*Exercise requirements*
What lines below mention the word "with"? Copy each one.

[Task input Boundary: Start]

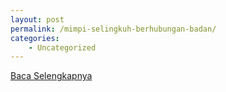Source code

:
 ```yaml
---
layout: post
permalink: /mimpi-selingkuh-berhubungan-badan/
categories:
    - Uncategorized
---
```


[Baca Selengkapnya](/07)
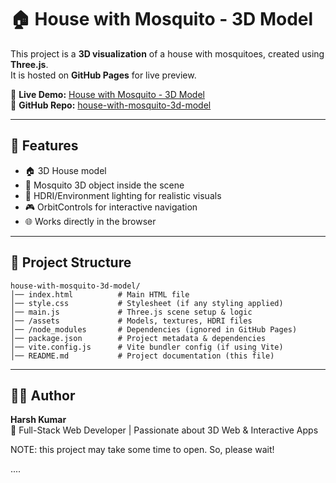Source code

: # 🏠 House with Mosquito - 3D Model

This project is a **3D visualization** of a house with mosquitoes, created using **Three.js**.  
It is hosted on **GitHub Pages** for live preview.

🔗 **Live Demo:** [House with Mosquito - 3D Model](https://harshkumar7687.github.io/house-with-mosquito-3d-model/)  
🔗 **GitHub Repo:** [house-with-mosquito-3d-model](https://github.com/HarshKumar7687/house-with-mosquito-3d-model)

---

## 🚀 Features
- 🏠 3D House model
- 🦟 Mosquito 3D object inside the scene
- 🌌 HDRI/Environment lighting for realistic visuals
- 🎮 OrbitControls for interactive navigation
- 🌐 Works directly in the browser

---

## 📂 Project Structure
```
house-with-mosquito-3d-model/
│── index.html          # Main HTML file
│── style.css           # Stylesheet (if any styling applied)
│── main.js             # Three.js scene setup & logic
│── /assets             # Models, textures, HDRI files
│── /node_modules       # Dependencies (ignored in GitHub Pages)
│── package.json        # Project metadata & dependencies
│── vite.config.js      # Vite bundler config (if using Vite)
│── README.md           # Project documentation (this file)
```

---


## 👨‍💻 Author
**Harsh Kumar**  
📌 Full-Stack Web Developer | Passionate about 3D Web & Interactive Apps


NOTE: this project may take some time to open. So, please wait!

....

[Task input Boundary: End]

*Finished exercise*
: # 🏠 House with Mosquito - 3D Model
This project is a **3D visualization** of a house with mosquitoes, created using **Three.js**.  
🔗 **Live Demo:** [House with Mosquito - 3D Model](https://harshkumar7687.github.io/house-with-mosquito-3d-model/)  
🔗 **GitHub Repo:** [house-with-mosquito-3d-model](https://github.com/HarshKumar7687/house-with-mosquito-3d-model)
house-with-mosquito-3d-model/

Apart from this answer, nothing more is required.